Después de este período de teatro simbólico, hermético, mezcla de densidad personal e histórica que imperó durante aproximadamente 18 años en Chile, vuelve a resurgir los temas asociados con la memoria como consecuencia de las conflictos que surgen en el modelo neoliberal imperante y de las mismas contradicciones y críticas que emergen al interior de la misma Concertación y de amplios sectores sociales “desencantados” de las promesas políticas de la alianza gubernamental. Este punto de inflexión marca la tercera etapa de la escena nacional. En este período el teatro vuelve a retorna hacia una visión más crítica, realista y contestaria. Es indudable que el realismo se renueva y prevalece la impronta de la palabra y el cuerpo del actor.

Algunos teatristas que se encuadran en esta línea de trabajo son: Rodrigo Pérez, quien centra su trabajo en la crítica fuerte, ácida y subversiva al proponer  la Trilogía La Patria. Incluyamos a Juan Claudio Burgos, el cual, a través del ejercicio exacerbado de la palabra, se remite al momento psíquico que se entremezcla la sexualidad y el poder. Otro ejemplo es “Santa María de las flores negras”, de la Compañía Patogallina, basada en una novela de Hernán Rivera. Sumemos a Machasa, que se centra en el mundo obrero sindicalizado de las grandes textiles.
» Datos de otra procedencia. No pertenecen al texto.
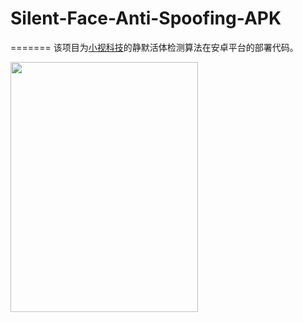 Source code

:# Silent-Face-Anti-Spoofing-APK
=======
该项目为[小视科技](https://www.minivision.cn/)的静默活体检测算法在安卓平台的部署代码。

<img src="https://github.com/minivision-ai/Silent-Face-Anti-Spoofing/blob/master/images/demo.gif" width="300" height="400"/>

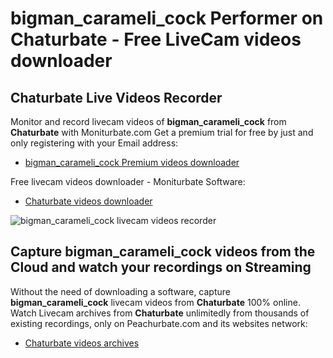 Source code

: # bigman_carameli_cock Performer on Chaturbate - Free LiveCam videos downloader

## Chaturbate Live Videos Recorder

Monitor and record livecam videos of **bigman_carameli_cock** from **Chaturbate** with Moniturbate.com
Get a premium trial for free by just and only registering with your Email address:
* [bigman_carameli_cock Premium videos downloader](https://moniturbate.com/request-demo-licence-key.html)

Free livecam videos downloader - Moniturbate Software:
* [Chaturbate videos downloader](https://moniturbate.com/moniturbate-download-software.html)

![bigman_carameli_cock livecam videos recorder](https://peachurnet.com/templates/moniturbate-software.png)


## Capture bigman_carameli_cock videos from the Cloud and watch your recordings on Streaming

Without the need of downloading a software, capture **bigman_carameli_cock** livecam videos from **Chaturbate** 100% online.
Watch Livecam archives from **Chaturbate** unlimitedly from thousands of existing recordings, only on Peachurbate.com and its websites network:
* [Chaturbate videos archives](https://peachurnet.com/)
En el mismo carril destaca “La huida” de Andrés Pérez, 2001, la que denuncia la represión de Estado contra los homosexuales asesinados en el gobierno de González Videla (1949).

Asimismo, nos encontramos con la amplia y excelente dramaturgia de Benjamín Galemiri.  También destacan “Déjala sangrar”, en el Teatro Nacional de la Universidad de Chile, e “Infamante Electra” en Teatro Camino. Suma y sigue, la creación colectiva de ICTUS “Okupación”, del 2007, que ironiza cruda y lúcidamente en torno a la nueva institucionalidad educacional y su proyección siniestra en el campo laboral, así como “La María cochina”, que trata la globalización que penetra el mundo campesino a través del género musical. Finalmente, “Mano de obra”, dirigida por Alfredo Castro.

En todas estas creaciones prevalecen la caricatura exaltada a los géneros de la industria cultural y de la entretención de masas, en vinculación con otros géneros de ficción que hacen parte de nuestro imaginario compartido, llevados a la frontera del absurdo y de la amplificación exagerada, bajo el prisma surrealista, la cual termina con la destrucción simbólica de esta sociedad convulsiva y opresiva.